(Supplied material begins)

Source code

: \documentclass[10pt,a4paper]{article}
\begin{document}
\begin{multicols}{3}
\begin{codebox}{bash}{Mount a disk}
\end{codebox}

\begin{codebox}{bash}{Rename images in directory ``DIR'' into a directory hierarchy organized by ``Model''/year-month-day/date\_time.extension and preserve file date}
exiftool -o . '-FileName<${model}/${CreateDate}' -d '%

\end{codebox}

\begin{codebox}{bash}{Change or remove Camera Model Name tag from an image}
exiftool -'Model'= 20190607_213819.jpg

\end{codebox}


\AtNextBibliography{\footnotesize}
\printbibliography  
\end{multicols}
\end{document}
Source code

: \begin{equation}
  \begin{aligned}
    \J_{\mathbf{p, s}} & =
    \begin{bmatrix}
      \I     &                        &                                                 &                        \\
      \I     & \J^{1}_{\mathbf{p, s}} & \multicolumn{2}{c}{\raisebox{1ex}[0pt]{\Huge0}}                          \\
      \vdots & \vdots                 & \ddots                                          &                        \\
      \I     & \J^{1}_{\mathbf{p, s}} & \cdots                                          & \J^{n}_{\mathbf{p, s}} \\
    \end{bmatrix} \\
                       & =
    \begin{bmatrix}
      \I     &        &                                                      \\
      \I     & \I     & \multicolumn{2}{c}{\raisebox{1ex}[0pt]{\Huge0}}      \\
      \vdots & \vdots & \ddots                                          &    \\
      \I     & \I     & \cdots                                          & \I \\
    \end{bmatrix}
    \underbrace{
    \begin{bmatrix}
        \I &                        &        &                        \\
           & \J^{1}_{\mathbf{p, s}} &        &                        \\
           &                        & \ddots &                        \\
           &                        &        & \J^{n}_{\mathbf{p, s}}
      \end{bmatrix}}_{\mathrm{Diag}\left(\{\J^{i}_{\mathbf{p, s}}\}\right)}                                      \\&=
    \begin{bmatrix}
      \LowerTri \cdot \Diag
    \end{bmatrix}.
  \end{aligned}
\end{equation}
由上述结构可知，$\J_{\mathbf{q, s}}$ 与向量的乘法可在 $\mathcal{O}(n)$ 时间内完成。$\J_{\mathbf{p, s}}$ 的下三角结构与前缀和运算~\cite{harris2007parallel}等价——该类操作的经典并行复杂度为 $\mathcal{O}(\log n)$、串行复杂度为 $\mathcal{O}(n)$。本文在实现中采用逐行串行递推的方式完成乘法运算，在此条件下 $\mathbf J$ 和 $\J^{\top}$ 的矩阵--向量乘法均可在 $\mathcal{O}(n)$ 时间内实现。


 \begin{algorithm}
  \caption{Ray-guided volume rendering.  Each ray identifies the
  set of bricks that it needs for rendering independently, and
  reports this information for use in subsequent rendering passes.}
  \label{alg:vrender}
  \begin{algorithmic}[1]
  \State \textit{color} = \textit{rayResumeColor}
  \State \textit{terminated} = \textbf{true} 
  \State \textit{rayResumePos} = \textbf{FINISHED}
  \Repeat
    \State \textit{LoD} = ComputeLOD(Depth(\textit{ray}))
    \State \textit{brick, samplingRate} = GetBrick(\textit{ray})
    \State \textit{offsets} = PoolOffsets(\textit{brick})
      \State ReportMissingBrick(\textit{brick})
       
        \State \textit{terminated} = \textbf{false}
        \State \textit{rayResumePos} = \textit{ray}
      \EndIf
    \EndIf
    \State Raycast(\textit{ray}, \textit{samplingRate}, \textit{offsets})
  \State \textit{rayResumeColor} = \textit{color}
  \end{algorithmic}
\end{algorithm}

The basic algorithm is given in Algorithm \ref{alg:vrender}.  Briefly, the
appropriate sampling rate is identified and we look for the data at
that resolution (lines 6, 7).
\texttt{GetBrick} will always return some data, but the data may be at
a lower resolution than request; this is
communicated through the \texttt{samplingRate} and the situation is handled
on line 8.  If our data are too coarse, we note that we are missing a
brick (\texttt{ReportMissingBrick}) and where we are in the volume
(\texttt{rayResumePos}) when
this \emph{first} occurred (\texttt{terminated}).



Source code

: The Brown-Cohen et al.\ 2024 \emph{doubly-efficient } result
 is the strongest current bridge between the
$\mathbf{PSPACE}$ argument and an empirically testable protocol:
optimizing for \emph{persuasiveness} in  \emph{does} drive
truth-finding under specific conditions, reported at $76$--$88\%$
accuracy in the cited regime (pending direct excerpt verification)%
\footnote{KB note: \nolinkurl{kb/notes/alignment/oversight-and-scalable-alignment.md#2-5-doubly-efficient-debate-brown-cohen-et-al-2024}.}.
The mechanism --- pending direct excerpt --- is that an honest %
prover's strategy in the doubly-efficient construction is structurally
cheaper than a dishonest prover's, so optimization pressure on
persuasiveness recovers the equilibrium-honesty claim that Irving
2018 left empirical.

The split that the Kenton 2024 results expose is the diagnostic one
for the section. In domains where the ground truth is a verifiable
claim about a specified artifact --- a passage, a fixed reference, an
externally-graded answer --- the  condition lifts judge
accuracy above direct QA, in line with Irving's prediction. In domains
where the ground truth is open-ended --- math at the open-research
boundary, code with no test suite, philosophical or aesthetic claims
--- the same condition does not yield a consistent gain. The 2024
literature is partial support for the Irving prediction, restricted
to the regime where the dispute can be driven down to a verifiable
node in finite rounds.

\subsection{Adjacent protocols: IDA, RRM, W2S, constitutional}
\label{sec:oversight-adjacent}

(Supplied material ends)

Exercise prompt: Please write out the records from above, keeping every line exact.

Answer to this task:
Source code

: \documentclass[10pt,a4paper]{article}
\begin{document}
\begin{multicols}{3}
\begin{codebox}{bash}{Mount a disk}
\end{codebox}

\begin{codebox}{bash}{Rename images in directory ``DIR'' into a directory hierarchy organized by ``Model''/year-month-day/date\_time.extension and preserve file date}
exiftool -o . '-FileName<${model}/${CreateDate}' -d '%

\end{codebox}

\begin{codebox}{bash}{Change or remove Camera Model Name tag from an image}
exiftool -'Model'= 20190607_213819.jpg

\end{codebox}


\AtNextBibliography{\footnotesize}
\printbibliography  
\end{multicols}
\end{document}
Source code

: \begin{equation}
  \begin{aligned}
    \J_{\mathbf{p, s}} & =
    \begin{bmatrix}
      \I     &                        &                                                 &                        \\
      \I     & \J^{1}_{\mathbf{p, s}} & \multicolumn{2}{c}{\raisebox{1ex}[0pt]{\Huge0}}                          \\
      \vdots & \vdots                 & \ddots                                          &                        \\
      \I     & \J^{1}_{\mathbf{p, s}} & \cdots                                          & \J^{n}_{\mathbf{p, s}} \\
    \end{bmatrix} \\
                       & =
    \begin{bmatrix}
      \I     &        &                                                      \\
      \I     & \I     & \multicolumn{2}{c}{\raisebox{1ex}[0pt]{\Huge0}}      \\
      \vdots & \vdots & \ddots                                          &    \\
      \I     & \I     & \cdots                                          & \I \\
    \end{bmatrix}
    \underbrace{
    \begin{bmatrix}
        \I &                        &        &                        \\
           & \J^{1}_{\mathbf{p, s}} &        &                        \\
           &                        & \ddots &                        \\
           &                        &        & \J^{n}_{\mathbf{p, s}}
      \end{bmatrix}}_{\mathrm{Diag}\left(\{\J^{i}_{\mathbf{p, s}}\}\right)}                                      \\&=
    \begin{bmatrix}
      \LowerTri \cdot \Diag
    \end{bmatrix}.
  \end{aligned}
\end{equation}
由上述结构可知，$\J_{\mathbf{q, s}}$ 与向量的乘法可在 $\mathcal{O}(n)$ 时间内完成。$\J_{\mathbf{p, s}}$ 的下三角结构与前缀和运算~\cite{harris2007parallel}等价——该类操作的经典并行复杂度为 $\mathcal{O}(\log n)$、串行复杂度为 $\mathcal{O}(n)$。本文在实现中采用逐行串行递推的方式完成乘法运算，在此条件下 $\mathbf J$ 和 $\J^{\top}$ 的矩阵--向量乘法均可在 $\mathcal{O}(n)$ 时间内实现。


 \begin{algorithm}
  \caption{Ray-guided volume rendering.  Each ray identifies the
  set of bricks that it needs for rendering independently, and
  reports this information for use in subsequent rendering passes.}
  \label{alg:vrender}
  \begin{algorithmic}[1]
  \State \textit{color} = \textit{rayResumeColor}
  \State \textit{terminated} = \textbf{true} 
  \State \textit{rayResumePos} = \textbf{FINISHED}
  \Repeat
    \State \textit{LoD} = ComputeLOD(Depth(\textit{ray}))
    \State \textit{brick, samplingRate} = GetBrick(\textit{ray})
    \State \textit{offsets} = PoolOffsets(\textit{brick})
      \State ReportMissingBrick(\textit{brick})
       
        \State \textit{terminated} = \textbf{false}
        \State \textit{rayResumePos} = \textit{ray}
      \EndIf
    \EndIf
    \State Raycast(\textit{ray}, \textit{samplingRate}, \textit{offsets})
  \State \textit{rayResumeColor} = \textit{color}
  \end{algorithmic}
\end{algorithm}

The basic algorithm is given in Algorithm \ref{alg:vrender}.  Briefly, the
appropriate sampling rate is identified and we look for the data at
that resolution (lines 6, 7).
\texttt{GetBrick} will always return some data, but the data may be at
a lower resolution than request; this is
communicated through the \texttt{samplingRate} and the situation is handled
on line 8.  If our data are too coarse, we note that we are missing a
brick (\texttt{ReportMissingBrick}) and where we are in the volume
(\texttt{rayResumePos}) when
this \emph{first} occurred (\texttt{terminated}).



Source code

: The Brown-Cohen et al.\ 2024 \emph{doubly-efficient } result
 is the strongest current bridge between the
$\mathbf{PSPACE}$ argument and an empirically testable protocol:
optimizing for \emph{persuasiveness} in  \emph{does} drive
truth-finding under specific conditions, reported at $76$--$88\%$
accuracy in the cited regime (pending direct excerpt verification)%
\footnote{KB note: \nolinkurl{kb/notes/alignment/oversight-and-scalable-alignment.md#2-5-doubly-efficient-debate-brown-cohen-et-al-2024}.}.
The mechanism --- pending direct excerpt --- is that an honest %
prover's strategy in the doubly-efficient construction is structurally
cheaper than a dishonest prover's, so optimization pressure on
persuasiveness recovers the equilibrium-honesty claim that Irving
2018 left empirical.

The split that the Kenton 2024 results expose is the diagnostic one
for the section. In domains where the ground truth is a verifiable
claim about a specified artifact --- a passage, a fixed reference, an
externally-graded answer --- the  condition lifts judge
accuracy above direct QA, in line with Irving's prediction. In domains
where the ground truth is open-ended --- math at the open-research
boundary, code with no test suite, philosophical or aesthetic claims
--- the same condition does not yield a consistent gain. The 2024
literature is partial support for the Irving prediction, restricted
to the regime where the dispute can be driven down to a verifiable
node in finite rounds.

\subsection{Adjacent protocols: IDA, RRM, W2S, constitutional}
\label{sec:oversight-adjacent}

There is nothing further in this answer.